Exercise — Look for the word "upharpoonright" in the entries below, then copy every line that has it.

╭─ The records

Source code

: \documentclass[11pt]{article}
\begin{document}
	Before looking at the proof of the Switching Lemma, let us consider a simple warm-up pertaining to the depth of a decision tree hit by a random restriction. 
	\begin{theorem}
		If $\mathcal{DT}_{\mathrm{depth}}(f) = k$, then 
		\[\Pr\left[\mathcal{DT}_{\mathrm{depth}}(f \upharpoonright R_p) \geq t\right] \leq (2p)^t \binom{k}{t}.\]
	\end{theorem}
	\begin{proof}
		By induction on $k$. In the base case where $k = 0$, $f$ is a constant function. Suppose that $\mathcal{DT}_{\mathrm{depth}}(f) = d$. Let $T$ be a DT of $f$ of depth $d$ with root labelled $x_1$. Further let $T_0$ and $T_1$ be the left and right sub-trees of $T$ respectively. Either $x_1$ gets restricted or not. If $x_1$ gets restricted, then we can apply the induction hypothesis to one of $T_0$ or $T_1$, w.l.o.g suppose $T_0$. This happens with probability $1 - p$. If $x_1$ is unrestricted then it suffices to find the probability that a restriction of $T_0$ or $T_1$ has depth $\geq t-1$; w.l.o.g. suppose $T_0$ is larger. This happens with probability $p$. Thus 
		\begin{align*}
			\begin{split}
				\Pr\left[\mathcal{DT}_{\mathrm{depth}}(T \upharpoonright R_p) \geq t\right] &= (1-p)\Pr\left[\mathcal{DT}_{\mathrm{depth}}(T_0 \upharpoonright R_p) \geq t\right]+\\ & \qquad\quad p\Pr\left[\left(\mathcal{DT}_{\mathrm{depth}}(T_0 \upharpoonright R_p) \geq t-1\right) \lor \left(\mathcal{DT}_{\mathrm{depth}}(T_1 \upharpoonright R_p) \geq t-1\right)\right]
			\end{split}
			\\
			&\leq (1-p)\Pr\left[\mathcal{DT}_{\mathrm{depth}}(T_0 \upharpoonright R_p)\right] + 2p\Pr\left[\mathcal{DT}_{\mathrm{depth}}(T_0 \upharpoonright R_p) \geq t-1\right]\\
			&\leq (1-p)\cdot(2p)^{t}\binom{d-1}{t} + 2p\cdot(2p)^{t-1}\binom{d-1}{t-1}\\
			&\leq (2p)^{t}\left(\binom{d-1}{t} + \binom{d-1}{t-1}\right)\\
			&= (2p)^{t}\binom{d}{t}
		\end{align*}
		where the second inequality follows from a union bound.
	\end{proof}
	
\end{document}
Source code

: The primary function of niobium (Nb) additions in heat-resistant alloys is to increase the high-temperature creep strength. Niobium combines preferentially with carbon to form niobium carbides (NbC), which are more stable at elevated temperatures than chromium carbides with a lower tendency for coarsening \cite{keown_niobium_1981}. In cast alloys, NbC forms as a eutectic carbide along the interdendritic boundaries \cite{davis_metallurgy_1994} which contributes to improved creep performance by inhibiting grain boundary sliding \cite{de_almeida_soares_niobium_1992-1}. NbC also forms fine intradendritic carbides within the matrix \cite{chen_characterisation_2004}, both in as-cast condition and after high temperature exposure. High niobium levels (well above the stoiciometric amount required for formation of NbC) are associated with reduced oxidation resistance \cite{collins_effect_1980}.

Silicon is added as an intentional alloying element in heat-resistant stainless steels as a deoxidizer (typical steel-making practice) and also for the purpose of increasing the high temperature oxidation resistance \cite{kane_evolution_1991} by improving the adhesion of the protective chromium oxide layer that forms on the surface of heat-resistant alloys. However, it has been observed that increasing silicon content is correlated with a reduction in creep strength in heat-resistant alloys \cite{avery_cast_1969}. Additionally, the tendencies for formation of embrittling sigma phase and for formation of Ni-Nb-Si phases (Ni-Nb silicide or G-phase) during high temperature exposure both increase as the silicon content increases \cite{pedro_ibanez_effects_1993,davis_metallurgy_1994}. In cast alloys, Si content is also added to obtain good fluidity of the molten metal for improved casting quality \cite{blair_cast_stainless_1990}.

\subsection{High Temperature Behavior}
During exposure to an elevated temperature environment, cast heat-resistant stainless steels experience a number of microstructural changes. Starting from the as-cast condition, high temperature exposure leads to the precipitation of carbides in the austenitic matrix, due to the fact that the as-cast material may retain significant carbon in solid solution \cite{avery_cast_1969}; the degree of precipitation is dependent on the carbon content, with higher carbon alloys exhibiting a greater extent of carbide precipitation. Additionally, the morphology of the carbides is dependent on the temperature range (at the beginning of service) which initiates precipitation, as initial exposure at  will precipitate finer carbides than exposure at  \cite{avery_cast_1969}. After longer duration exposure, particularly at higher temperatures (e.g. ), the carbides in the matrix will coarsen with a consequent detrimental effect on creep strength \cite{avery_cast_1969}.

╰─

The completed task —
		\[\Pr\left[\mathcal{DT}_{\mathrm{depth}}(f \upharpoonright R_p) \geq t\right] \leq (2p)^t \binom{k}{t}.\]
				\Pr\left[\mathcal{DT}_{\mathrm{depth}}(T \upharpoonright R_p) \geq t\right] &= (1-p)\Pr\left[\mathcal{DT}_{\mathrm{depth}}(T_0 \upharpoonright R_p) \geq t\right]+\\ & \qquad\quad p\Pr\left[\left(\mathcal{DT}_{\mathrm{depth}}(T_0 \upharpoonright R_p) \geq t-1\right) \lor \left(\mathcal{DT}_{\mathrm{depth}}(T_1 \upharpoonright R_p) \geq t-1\right)\right]
			&\leq (1-p)\Pr\left[\mathcal{DT}_{\mathrm{depth}}(T_0 \upharpoonright R_p)\right] + 2p\Pr\left[\mathcal{DT}_{\mathrm{depth}}(T_0 \upharpoonright R_p) \geq t-1\right]\\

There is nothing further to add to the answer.